Теперь они сравнялись славой – Боря и Слава. Их известность в музыкальном мире набирала обороты, они штурмовали новые вершины. Каждый выход на сцену Ростроповича вызывал бурю восторгов, каждая премьера Б. Чайковского проходила на ура.
Сбывалось предвидение Ростроповича: два Чайковских в его репертуаре ошеломляли западную публику. Европейская пресса призывала: «Пора привыкать к тому, что в России два великих композитора по фамилии Чайковский».
Привыкать не пришлось – вмешалась политика. Из-за дружбы с опальным писателем Александром Солженицыным над Ростроповичем начали сгущаться тучи. Его постановка оперы П.И. Чайковского «Евгений Онегин» в Большом театре, признанная «самым глубоким в музыкальном отношении проникновением в эмоциональный строй композитора», вызвала очередное недовольство властей. Жена неугодного постановщика Галина Вишневская, ведущая солистка Большого театра, вынуждена была покинуть главную оперную сцену страны. Зарубежные поездки отменялись. А тут ещё друг Чайковский увлёк супругов опасным проектом: вокальным циклом на стихи Иосифа Бродского, только что осуждённого за тунеядство. Пришёл к ним радостный: «Вот, за одну ночь написал. Какие стихи!..» Они, обрадованные, за один день выучили. Но радость была недолгой: премьеру цикла запретили.
Это переполнило чашу терпения, и Ростропович принимает тяжелейшее решение – покинуть Родину. Сначала один, потом семья. И как он попрощается с друзьями и поклонниками? Исполнением Шестой симфонии П.И. Чайковского в Большом зале своей alma mater – Московской консерватории, где столько лет учился и преподавал (как сам Пётр Ильич).
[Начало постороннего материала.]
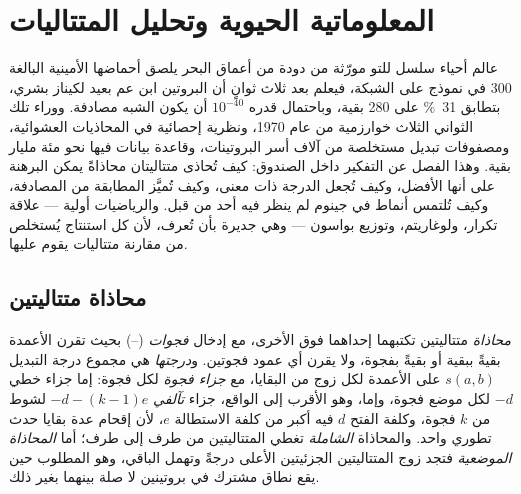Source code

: \chapter{المعلوماتية الحيوية وتحليل المتتاليات}\label{ch:b3:bioinformatics}

عالم أحياء سلسل للتو مورّثة من دودة من أعماق البحر يلصق
أحماضها الأمينية البالغة \num{300} في نموذج على الشبكة، فيعلم بعد
ثلاث ثوانٍ أن البروتين ابن عم بعيد لكيناز بشري، بتطابق
\qty{31}{\%} على \num{280} بقية، وباحتمال قدره
$10^{-40}$ أن يكون الشبه مصادفة. ووراء تلك الثواني الثلاث
خوارزمية  من عام 1970، ونظرية إحصائية في
المحاذيات العشوائية، ومصفوفات تبديل مستخلصة من آلاف
أسر البروتينات، وقاعدة بيانات فيها نحو مئة مليار بقية.
وهذا الفصل عن التفكير داخل الصندوق: كيف تُحاذى متتاليتان
محاذاةً يمكن البرهنة على أنها الأفضل، وكيف تُجعل الدرجة ذات
معنى، وكيف تُميَّز المطابقة من المصادفة، وكيف تُلتمس أنماط في
جينوم لم ينظر فيه أحد من قبل. والرياضيات أولية --- علاقة تكرار،
ولوغاريتم، وتوزيع بواسون --- وهي جديرة بأن تُعرف، لأن كل
استنتاج يُستخلص من مقارنة متتاليات يقوم عليها.

\section{محاذاة متتاليتين}

\begin{definition}\label{def:b3:bioinformatics:alignment}
\emph{محاذاة} متتاليتين تكتبهما إحداهما فوق الأخرى، مع إدخال
\emph{فجوات} (--) بحيث تقرن الأعمدة بقيةً ببقية أو بقيةً
بفجوة، ولا يقرن أي عمود فجوتين. و\emph{درجتها}
هي مجموع درجة التبديل $s(a,b)$ على الأعمدة
لكل زوج من البقايا، مع \emph{جزاء فجوة} لكل فجوة: إما
جزاء خطي $-d$ لكل موضع فجوة، وإما، وهو الأقرب إلى الواقع،
جزاء \emph{تآلفي} $-d - (k-1)e$ لشوط من $k$ فجوة، وكلفة
الفتح $d$ فيه أكبر من كلفة الاستطالة $e$، لأن إقحام
عدة بقايا حدث تطوري واحد. والمحاذاة
\emph{الشاملة} تغطي المتتاليتين من طرف إلى طرف؛ أما \emph{المحاذاة
الموضعية} فتجد زوج المتتاليتين الجزئيتين الأعلى درجةً وتهمل
الباقي، وهو المطلوب حين يقع نطاق مشترك في بروتينين
لا صلة بينهما بغير ذلك.
\end{definition}

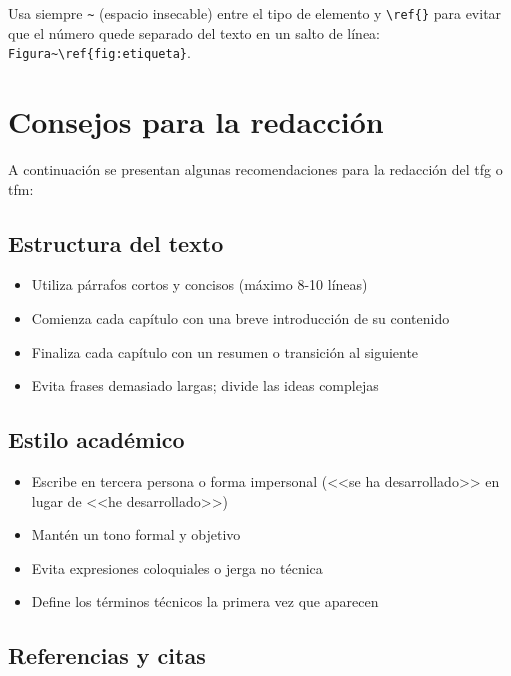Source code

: \begin{tipbox}
  Usa siempre \verb|~| (espacio insecable) entre el tipo de elemento y
  \verb|\ref{}| para evitar que el número quede separado del texto en
  un salto de línea: \verb|Figura~\ref{fig:etiqueta}|.
\end{tipbox}

\section{Consejos para la redacción}
\label{sec:consejos}

A continuación se presentan algunas recomendaciones para la redacción del \gls{tfg} o \gls{tfm}:

\subsection{Estructura del texto}

\begin{itemize}
  \item Utiliza párrafos cortos y concisos (máximo 8-10 líneas)
  \item Comienza cada capítulo con una breve introducción de su contenido
  \item Finaliza cada capítulo con un resumen o transición al siguiente
  \item Evita frases demasiado largas; divide las ideas complejas
\end{itemize}

\subsection{Estilo académico}

\begin{itemize}
  \item Escribe en tercera persona o forma impersonal (<<se ha desarrollado>> en lugar de <<he desarrollado>>)
  \item Mantén un tono formal y objetivo
  \item Evita expresiones coloquiales o jerga no técnica
  \item Define los términos técnicos la primera vez que aparecen
\end{itemize}

\subsection{Referencias y citas}

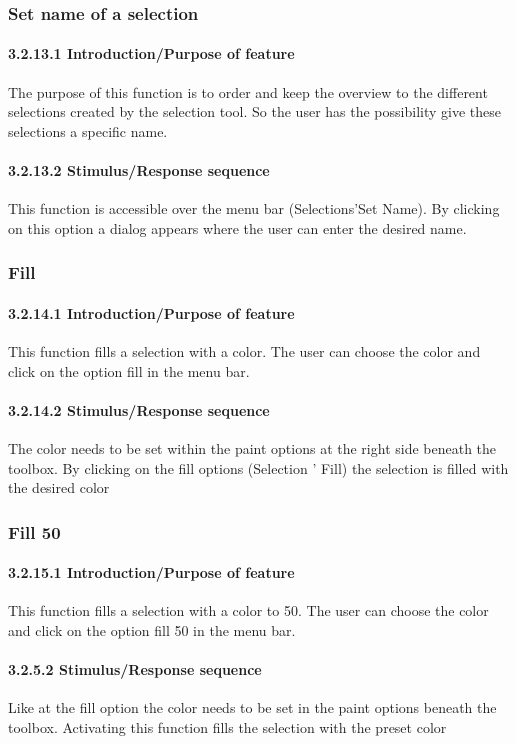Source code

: \documentclass[titlepage,12pt]{scrartcl}
\begin{document}
\subsubsection{Set name of a selection}
\paragraph{3.2.13.1	Introduction/Purpose of feature}
The purpose of this function is to order and keep the overview to the different selections created by the selection tool. So the user has the possibility give these selections a specific name.
\paragraph{3.2.13.2	Stimulus/Response sequence}
This function is accessible over the menu bar (Selections'Set Name). By clicking on this option a dialog appears where the user can enter the desired name.

\subsubsection{Fill}
\paragraph{3.2.14.1	Introduction/Purpose of feature}
This function fills a selection with a color. The user can choose the color and click on the option fill in the menu bar.
\paragraph{3.2.14.2	Stimulus/Response sequence}
The color needs to be set within the paint options at the right side beneath the toolbox. By clicking on the fill options (Selection ' Fill) the selection is filled with the desired color

\subsubsection{Fill 50}
\paragraph{3.2.15.1	Introduction/Purpose of feature}
This function fills a selection with a color to 50. The user can choose the color and click on the option fill 50 in the menu bar.
\paragraph{3.2.5.2	Stimulus/Response sequence}
Like at the fill option the color needs to be set in the paint options beneath the toolbox. Activating this function fills the selection with the preset color
\end{document}
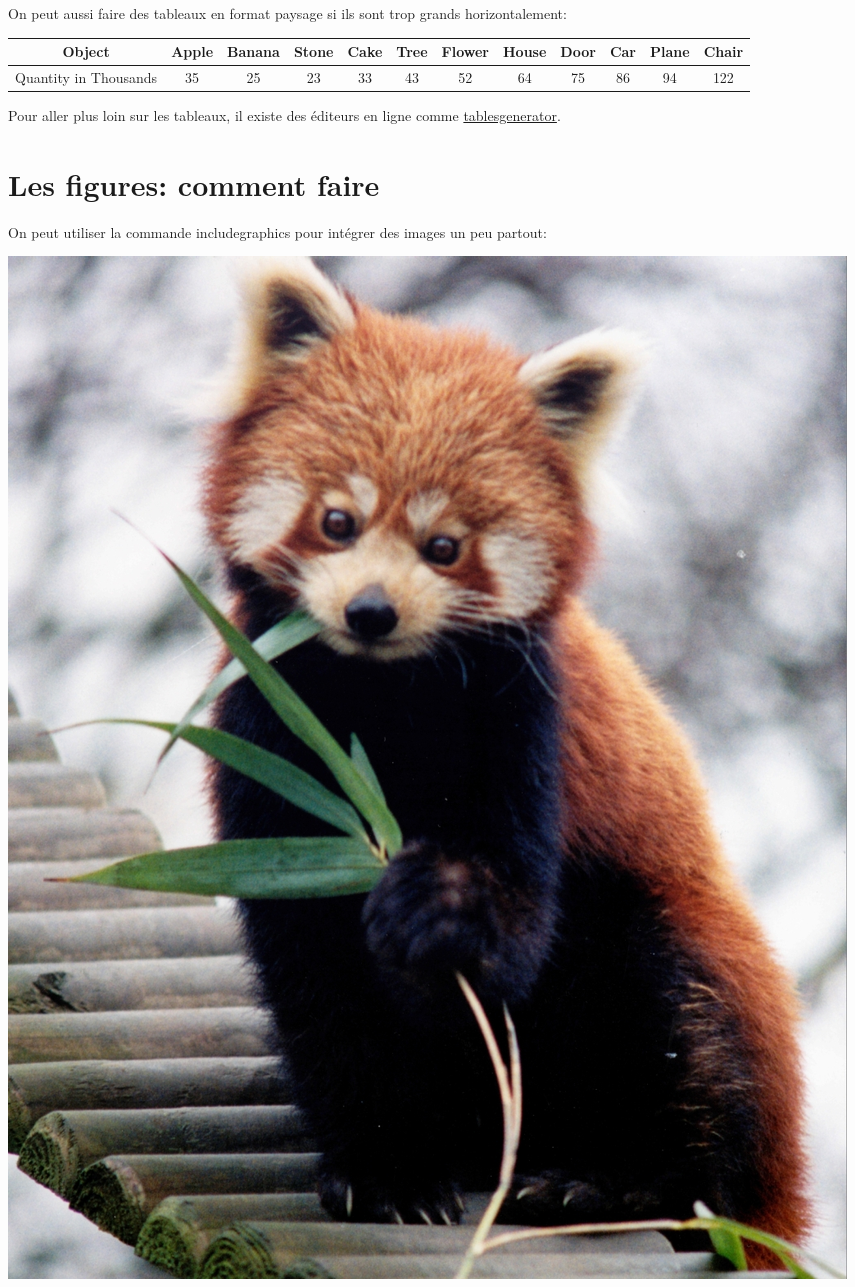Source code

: \documentclass[10pt,a4paper]{article}
\begin{document}
\blindtext[5] %
	
On peut aussi faire des tableaux en format paysage si ils sont trop grands horizontalement:
	
\begin{landscape}
\begin{tabular}{|c|c|c|c|c|c|c|c|c|c|c|c|}\hline

Object & Apple & Banana & Stone & Cake & Tree & Flower & House & Door & Car & Plane & Chair \\ \hline 

Quantity in Thousands & 35  &  25  & 23 & 33 & 43  & 52 & 64 & 75 & 86  & 94  & 122  \\ \hline 

\end{tabular}
\end{landscape}

Pour aller plus loin sur les tableaux, il existe des éditeurs en ligne comme \href{https://www.tablesgenerator.com/latex_tables#}{tablesgenerator}.


\section{Les figures: comment faire}

On peut utiliser la commande \og includegraphics \fg pour intégrer des images un peu partout:

\begin{center}
\includegraphics[width=.8\textwidth]{figures/firefox.jpg} %
\end{center}
\end{document}
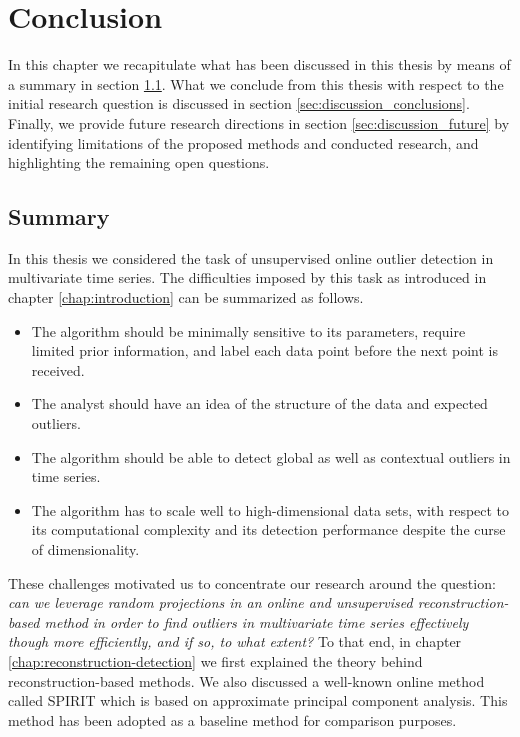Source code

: \chapter{Conclusion}
\label{chap:discussion}

In this chapter we recapitulate what has been discussed in this thesis by means of a summary in section \ref{sec:discussion_summary}. What we conclude from this thesis with respect to the initial research question is discussed in section \ref{sec:discussion_conclusions}. Finally, we provide future research directions in section \ref{sec:discussion_future} by identifying limitations of the proposed methods and conducted research, and highlighting the remaining open questions.

\section{Summary}
\label{sec:discussion_summary}

In this thesis we considered the task of unsupervised online outlier detection in multivariate time series. The difficulties imposed by this task as introduced in chapter \ref{chap:introduction} can be summarized as follows.

\begin{itemize}
	\itemsep-0.2em
	\item The algorithm should be minimally sensitive to its parameters, require limited prior information, and label each data point before the next point is received.	
	\item The analyst should have an idea of the structure of the data and expected outliers.
	\item The algorithm should be able to detect global as well as contextual outliers in time series.
	\item The algorithm has to scale well to high-dimensional data sets, with respect to its computational complexity and its detection performance despite the curse of dimensionality.
\end{itemize} 

These challenges motivated us to concentrate our research around the question: \textit{can we leverage random projections in an online and unsupervised reconstruction-based method in order to find outliers in multivariate time series effectively though more efficiently, and if so, to what extent?} To that end, in chapter \ref{chap:reconstruction-detection} we first explained the theory behind reconstruction-based methods. We also discussed a well-known online method called SPIRIT which is based on approximate principal component analysis. This method has been adopted as a baseline method for comparison purposes. 


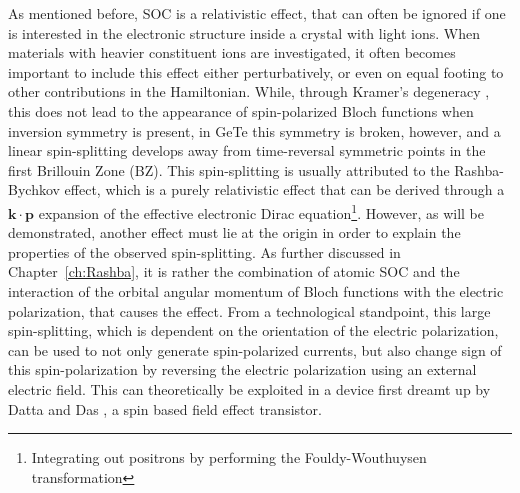 As mentioned before, SOC is a relativistic effect, that can often be ignored if one is interested in the electronic structure inside a crystal with light ions.
When materials with heavier constituent ions are investigated, it often becomes important to include this effect either perturbatively, or even on equal footing to other contributions in the Hamiltonian.
While, through Kramer's degeneracy , this does not lead to the appearance of spin-polarized Bloch functions when inversion symmetry is present, in GeTe this symmetry is broken, however, and a linear spin-splitting develops away from time-reversal symmetric points in the first Brillouin Zone (BZ).
This spin-splitting is usually attributed to the Rashba-Bychkov effect, which is a purely relativistic effect that can be derived through a $\bm{k}\cdot \bm{p}$ expansion of the effective electronic Dirac equation\footnote{Integrating out positrons by performing the Fouldy-Wouthuysen transformation}.
However, as will be demonstrated, another effect must lie at the origin in order to explain the properties of the observed spin-splitting.
As further discussed in Chapter~\ref{ch:Rashba}, it is rather the combination of atomic SOC and the interaction of the orbital angular momentum of Bloch functions with the electric polarization, that causes the effect.
From a technological standpoint, this large spin-splitting, which is dependent on the orientation of the electric polarization, can be used to not only generate spin-polarized currents, but also change sign of this spin-polarization by reversing the electric polarization using an external electric field.
This can theoretically be exploited in a device first dreamt up by Datta and Das , a spin based field effect transistor.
Вынужденный изгнанник стоял за дирижёрским пультом. Все понимали: это прощание. Возможно, навсегда. Каждая нота звучала болью, но невиданная красота произведения смягчала трагизм, усиленный жизненными драмами композитора и дирижёра, который можно было выразить только музыкой.
После отъезда дружба с Борисом оборвалась. Лишь однажды их пути пересеклись в Германии, на исполнении самого загадочного творения Б. Чайковского «Тема и восемь вариаций» для большого симфонического оркестра, написанного к 225-летию Дрезденской капеллы. Увиделись. Как ни в чём не бывало обнялись. «Слушай, а как тебе удалось так необычно провести основную тему? Тут какой-то секрет?» – с привычной непосредственностью спросил Слава. – «Да, тут есть кое-что, над чем можно подумать…» – отозвался автор.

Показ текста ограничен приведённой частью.